Delaware City

Delaware City Day parade, fireworks salute small town life

Betsy PriceCulture, Headlines

Delaware City

Duffy String Band is one of the groups marching in the the Oct. 7 Delaware City Day Parade.

Jen Haugh fondly remembers the Delaware City Days of her childhood.

Family and friends gathered for barbecues, cousins and people who moved away came back for the day, everybody loved the small town parade and the fireworks over the river that ended the day.

When Haugh’s hometown decided to revive the annual celebration after canceling it because of the COVID-19 pandemic, she jumped on board and volunteered to coordinate the parade.

It’s not a passive  job.

“I’m pretty much the one rounding people up and inviting them to be in our parade,” she said. “We ask town businesses and organizations like the Lions Club, the library, the PAL Center.”

Haugh expects an hour-long parade for Delaware City Day, which is Saturday, Oct. 7 this year.

She aims for a small town feel for the parade.

“I feel like Delaware City Day is for the residents of Delaware city to celebrate our small town uniqueness and our history of the waterfront,” she said.

Her parents always look forward to running into old friends, like people they’ve gone to high school with, who will come back for Delaware City Day.

“It’s a day where the town’s people and the people who grew up in the town kind of all come together and just celebrate our community,” she said. “I think it’s very different living in a small town than living in a development.  Delaware has many developments, but I think small town living definitely has its charms.”

The Delaware City Fire Department always says yes to being in the parade, bringing its trucks.
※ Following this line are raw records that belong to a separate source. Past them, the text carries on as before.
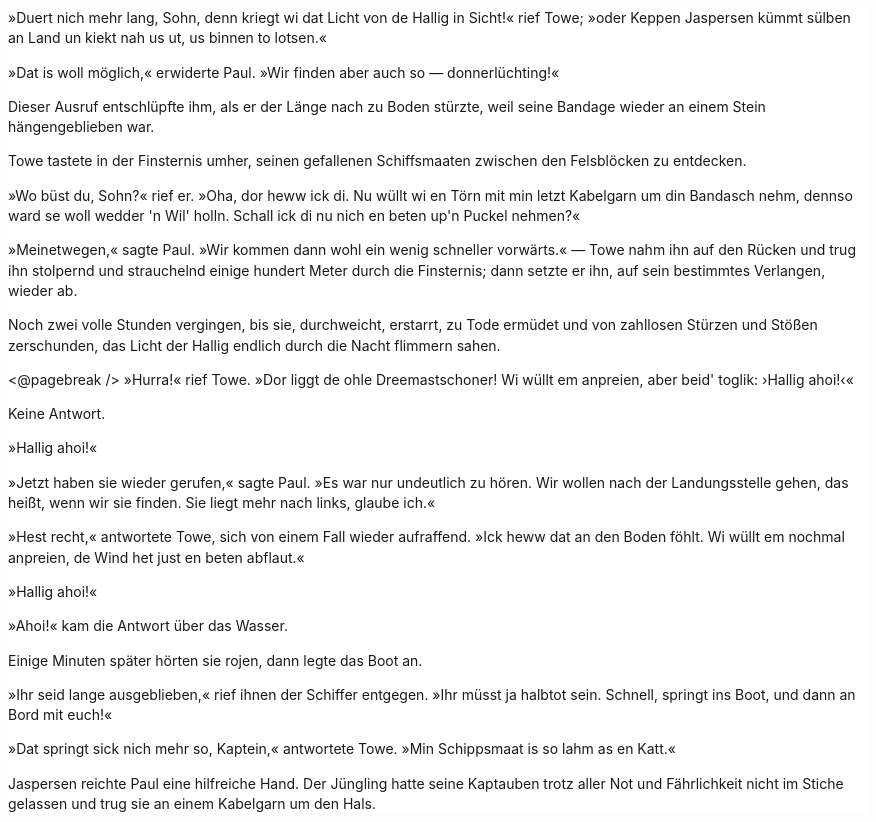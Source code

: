 »Duert nich mehr lang, Sohn, denn kriegt wi dat Licht von de
Hallig in Sicht!« rief Towe; »oder Keppen Jaspersen kümmt sülben
an Land un kiekt nah us ut, us binnen to lotsen.«

»Dat is woll möglich,« erwiderte Paul. »Wir finden aber auch so
&mdash; donnerlüchting!«

Dieser Ausruf entschlüpfte ihm, als er der Länge nach zu Boden
stürzte, weil seine Bandage wieder an einem Stein hängengeblieben war.

Towe tastete in der Finsternis umher, seinen gefallenen Schiffsmaaten
zwischen den Felsblöcken zu entdecken.

»Wo büst du, Sohn?« rief er. »Oha, dor heww ick di. Nu wüllt
wi en Törn mit min letzt Kabelgarn um din Bandasch nehm, dennso
ward se woll wedder 'n Wil' holln. Schall ick di nu nich en beten up'n
Puckel nehmen?«

»Meinetwegen,« sagte Paul. »Wir kommen dann wohl ein wenig
schneller vorwärts.« &mdash; Towe nahm ihn auf den Rücken und trug ihn
stolpernd und strauchelnd einige hundert Meter durch die Finsternis; dann
setzte er ihn, auf sein bestimmtes Verlangen, wieder ab.

Noch zwei volle Stunden vergingen, bis sie, durchweicht, erstarrt, zu
Tode ermüdet und von zahllosen Stürzen und Stößen zerschunden, das
Licht der Hallig endlich durch die Nacht flimmern sahen.

\<@pagebreak /> »Hurra!« rief Towe. »Dor liggt de ohle Dreemastschoner! Wi
wüllt em anpreien, aber beid' toglik: ›Hallig ahoi!‹«

Keine Antwort.

»Hallig ahoi!«

»Jetzt haben sie wieder gerufen,« sagte Paul. »Es war nur
undeutlich zu hören. Wir wollen nach der Landungsstelle gehen, das
heißt, wenn wir sie finden. Sie liegt mehr nach links, glaube ich.«

»Hest recht,« antwortete Towe, sich von einem Fall wieder aufraffend.
»Ick heww dat an den Boden föhlt. Wi wüllt em nochmal
anpreien, de Wind het just en beten abflaut.«

»Hallig ahoi!«

»Ahoi!« kam die Antwort über das Wasser.

Einige Minuten später hörten sie rojen, dann legte das Boot an.

»Ihr seid lange ausgeblieben,« rief ihnen der Schiffer entgegen.
»Ihr müsst ja halbtot sein. Schnell, springt ins Boot, und dann an
Bord mit euch!«

»Dat springt sick nich mehr so, Kaptein,« antwortete Towe. »Min
Schippsmaat is so lahm as en Katt.«

Jaspersen reichte Paul eine hilfreiche Hand. Der Jüngling hatte
seine Kaptauben trotz aller Not und Fährlichkeit nicht im Stiche gelassen
und trug sie an einem Kabelgarn um den Hals.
Last year, its auxiliary marched, too, and is expected to this year.

The parade will include historic cars, Boy Scouts, Miss Delaware, police mounted patrols and the Duffy Sring Band, a Mummers marching band that the city hires for the occasion.

Haugh remembers big floats being in the parade when she was a child and working on her high school senior class float.

Today’s floats tend to be a truck or golf cart pulling a decorated trailer of some kind.

“This year I know we’ll have some Star Wars characters, and they’re going to have a trailer with a replica Death Star throne and emperor Palpatine on it,” she said.

This year’s grand marshal will be David Baylor, who recently left the city manager position to helm the Delaware Interscholastic Athletic Association.

Delaware City Day history

Delaware City Day began in 1980 as a way to celebrate small town life.

It started in the summer, usually July, but so many people complained about how brutally hot it was — it was often accompanied by a 100-plus heat index — that the town  moved it to the fall, said Mayor Paul Johnson.

Events will include:

  • A Walk for Autism at Fort du Pont in the morning
  • Food and craft vendors in Battery Park from 10 a.m. to 8 p.m.
  • Children’s Area at the library from 11 a.m. to 6 p.m.
  • Live music at the park gazebo with Tookany Creek at 11 a.m; The Old Crispy Minstrels at 2:15 p.m.; Sweetice at 4:30 p.m. and Raising Cain at 5:15 p.m.
  • A 1 p.m. parade along Clinton Street from 5th Street to Battery Park
  • Boat rides on the river from 1 p.m. to 4 p.m.
  • A dunk tank fundraiser for Broken Break Food Closet at 2:30 p.m.
  • Fireworks at 7:30 p.m.
Delaware City

The Delaware City Day fireworks are 30 minutes of nonstop explosions, and the fire department is always a huge part of the day.

“What we tried to do this year is add more kids games and family-oriented activities that we’ve kind of spread out,” Johnson said. “In the past most of the activities have been down in the Battery Park area. The last couple of years, we’ve split them up between Battery Park and the community center, with a lot of the kids’ activities at the community center and more of the vendors and adult activities down in the park.”

The town believes its parade is one of the largest of its kind in the state, and Haugh said the fireworks are a non-stop 30-minute extravaganza that includes fireworks on the ground and in the sky.

Delaware City has been experiencing growth, with the Delaware City Refinery running and new faces from the Fort du Point housing development.

Even so, turnout last  year was lighter than before the pandemic began, when about 12,000 people turned out.

“We’re kind of rebounding right now, so I’m kind of curious what this year is going to look like,” Johnson said.

Johnson said Delaware City Day began when he was 9 years old.

“It was all games and run around with your friends and stuff like that,” he said. “Now I just enjoy seeing the community out as a whole getting to know each other better and spend time together.”